Si Bobby es heroico, Halley es irresponsable, manipuladora e inmadura, sin embargo eso no anula su amor por Moonee. A lo mejor le enseña a su hija de seis años a pintarle dedo a un helicóptero, pero Halley haría —y acaba haciendo— lo que sea por su hija. Baker ni las juzga ni las explica: las mira con una naturalidad horizontal, incluso cuando se entretienen viendo un incendio o animando una pelea en el estacionamiento del motel. Ante la narrativa burguesa según la cual los pobres sólo pueden ser víctimas u holgazanes, El proyecto Florida nos los ofrece como personas, a veces inusuales, y en otras ocasiones idénticas a sus espectadores, pero siempre vastas y fascinantes. Es una decisión tan moral como la de Buñuel, y su ingenio es evidente por la manera en que la forma cinematográfica lo expresa todo.

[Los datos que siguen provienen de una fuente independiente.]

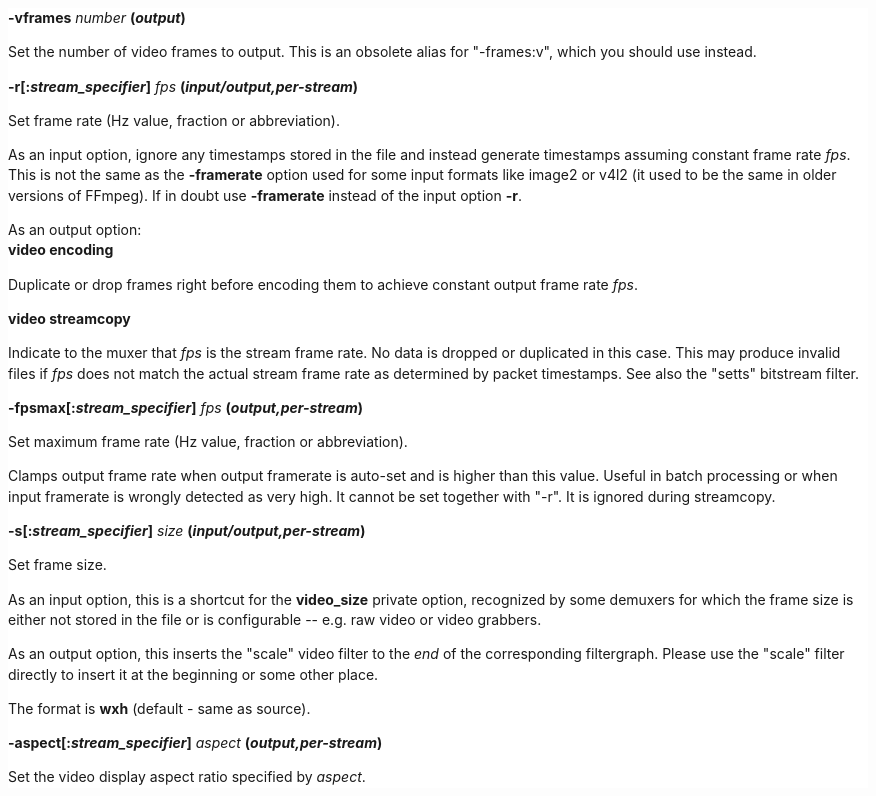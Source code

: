 **-vframes** *number* **(***output***)**

Set the number of video frames to output. This is an obsolete alias for
\"-frames:v\", which you should use instead.

**-r\[:***stream_specifier***\]** *fps*
**(***input/output,per-stream***)**

Set frame rate (Hz value, fraction or abbreviation).

As an input option, ignore any timestamps stored in the file and instead
generate timestamps assuming constant frame rate *fps*. This is not the
same as the **-framerate** option used for some input formats like
image2 or v4l2 (it used to be the same in older versions of FFmpeg). If
in doubt use **-framerate** instead of the input option **-r**.

As an output option: **\
video encoding**

Duplicate or drop frames right before encoding them to achieve constant
output frame rate *fps*.

**video streamcopy**

Indicate to the muxer that *fps* is the stream frame rate. No data is
dropped or duplicated in this case. This may produce invalid files if
*fps* does not match the actual stream frame rate as determined by
packet timestamps. See also the \"setts\" bitstream filter.

**-fpsmax\[:***stream_specifier***\]** *fps*
**(***output,per-stream***)**

Set maximum frame rate (Hz value, fraction or abbreviation).

Clamps output frame rate when output framerate is auto-set and is higher
than this value. Useful in batch processing or when input framerate is
wrongly detected as very high. It cannot be set together with \"-r\". It
is ignored during streamcopy.

**-s\[:***stream_specifier***\]** *size*
**(***input/output,per-stream***)**

Set frame size.

As an input option, this is a shortcut for the **video_size** private
option, recognized by some demuxers for which the frame size is either
not stored in the file or is configurable \-- e.g. raw video or video
grabbers.

As an output option, this inserts the \"scale\" video filter to the
*end* of the corresponding filtergraph. Please use the \"scale\" filter
directly to insert it at the beginning or some other place.

The format is **wxh** (default - same as source).

**-aspect\[:***stream_specifier***\]** *aspect*
**(***output,per-stream***)**

Set the video display aspect ratio specified by *aspect*.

En ese sentido, la escena que mencioné con Moonee esperando en la bañera me parece emblemática. Baker elude la obscenidad con delicadeza porque su intención no es castigar a sus personajes ni espantar a la audiencia sino representar la ofuscación de una niña. Ni vemos la acción afuera del baño ni se nos dice con claridad qué está pasando. En otra escena un niño presencia una violenta golpiza. Baker filma desde su espalda inmóvil los puñetazos en busca de un contraste que nos impacte con sutileza. Pero ninguno de estos efectos funcionaría sin un elenco brillante como el de El proyecto Florida.

Es difícil definir el carisma, y mucho más en el caso de Prince y Vinaite, que combinan un gozo subversivo, punk, con la tristeza de vivir en la injusticia. Baker las mira con tanta empatía que sus infracciones resultan tiernas características de una infancia desbordada. Habrá quien pueda juzgarlas pero Baker parece evitarlo al expresar a ambas como un par de niñas que han crecido en el abandono y que en su desorientación sólo aspiran a sobrevivir tan placenteramente como se pueda. De algún modo son completamente inocentes.

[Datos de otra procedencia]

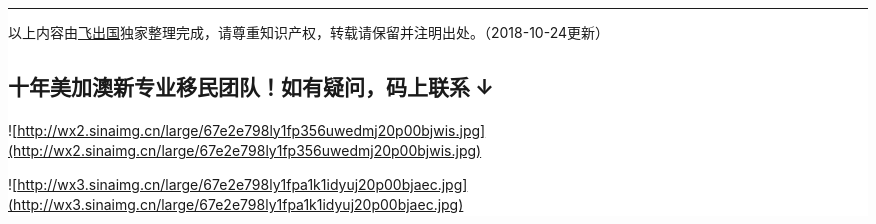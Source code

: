 -----

 以上内容由[飞出国](http://js.flyabroad.com.hk/)独家整理完成，请尊重知识产权，转载请保留并注明出处。（2018-10-24更新）
 
 ## 十年美加澳新专业移民团队！如有疑问，码上联系 ↓ ##

![http://wx2.sinaimg.cn/large/67e2e798ly1fp356uwedmj20p00bjwis.jpg](http://wx2.sinaimg.cn/large/67e2e798ly1fp356uwedmj20p00bjwis.jpg)

![http://wx3.sinaimg.cn/large/67e2e798ly1fpa1k1idyuj20p00bjaec.jpg](http://wx3.sinaimg.cn/large/67e2e798ly1fpa1k1idyuj20p00bjaec.jpg)
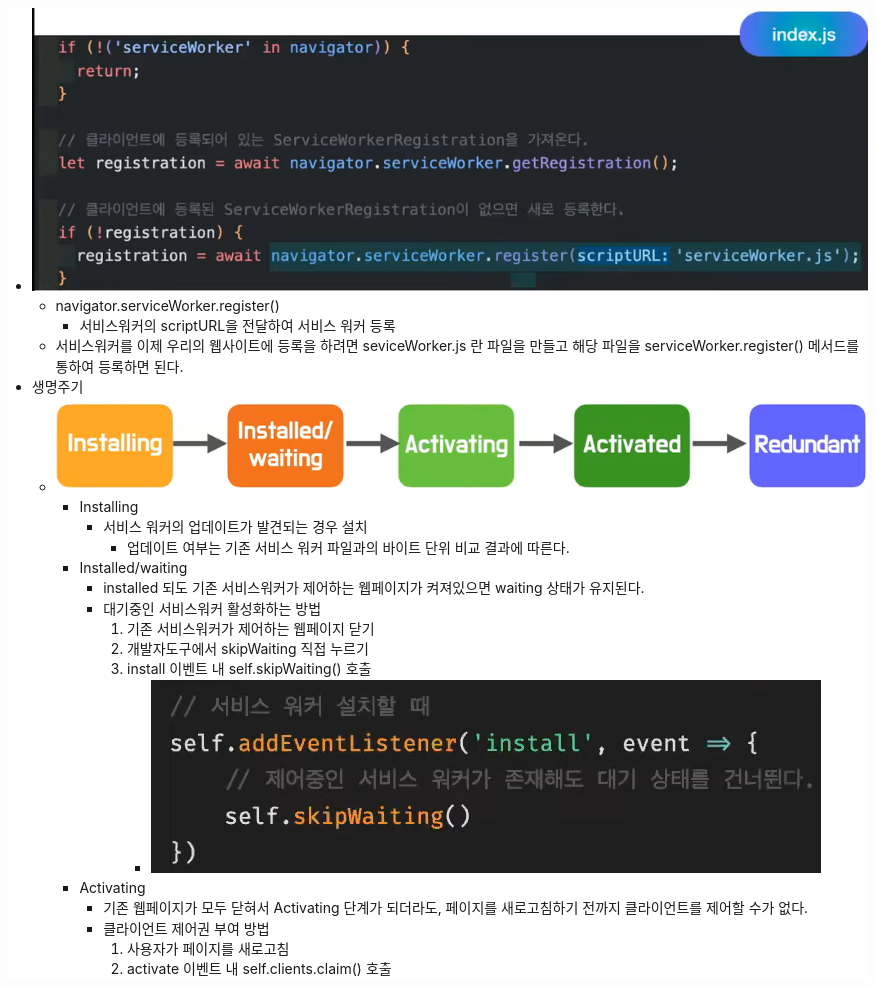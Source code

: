   + ![img.png](../../../assets/img/elegant-tekotok/MARCO-Progressive-Web-App7.png)
    + navigator.serviceWorker.register()
      + 서비스워커의 scriptURL을 전달하여 서비스 워커 등록
    + 서비스워커를 이제 우리의 웹사이트에 등록을 하려면 seviceWorker.js 란 파일을 만들고 해당 파일을 serviceWorker.register() 메서드를 통하여 등록하면 된다. 
+ 생명주기
  + ![img.png](../../../assets/img/elegant-tekotok/MARCO-Progressive-Web-App8.png)
    + Installing
      + 서비스 워커의 업데이트가 발견되는 경우 설치
        + 업데이트 여부는 기존 서비스 워커 파일과의 바이트 단위 비교 결과에 따른다. 
    + Installed/waiting
      + installed 되도 기존 서비스워커가 제어하는 웹페이지가 켜져있으면 waiting 상태가 유지된다.
      + 대기중인 서비스워커 활성화하는 방법
        1. 기존 서비스워커가 제어하는 웹페이지 닫기
        2. 개발자도구에서 skipWaiting 직접 누르기
        3. install 이벤트 내 self.skipWaiting() 호출
           + ![img.png](../../../assets/img/elegant-tekotok/MARCO-Progressive-Web-App9.png)
    + Activating
      + 기존 웹페이지가 모두 닫혀서 Activating 단계가 되더라도, 페이지를 새로고침하기 전까지 클라이언트를 제어할 수가 없다. 
      + 클라이언트 제어권 부여 방법
        1. 사용자가 페이지를 새로고침
        2. activate 이벤트 내 self.clients.claim() 호출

La escena final de El proyecto Florida resume esta forma de vivir, ambivalente entre la felicidad y el despojo, planteando un escape del horror más real a la felicidad más fantástica. Es un momento conmovedor, por su falsedad, con el que Baker nos da una tercera lección, además de las dos que nos había enseñado Buñuel: la naturalidad se resuelve en los sueños.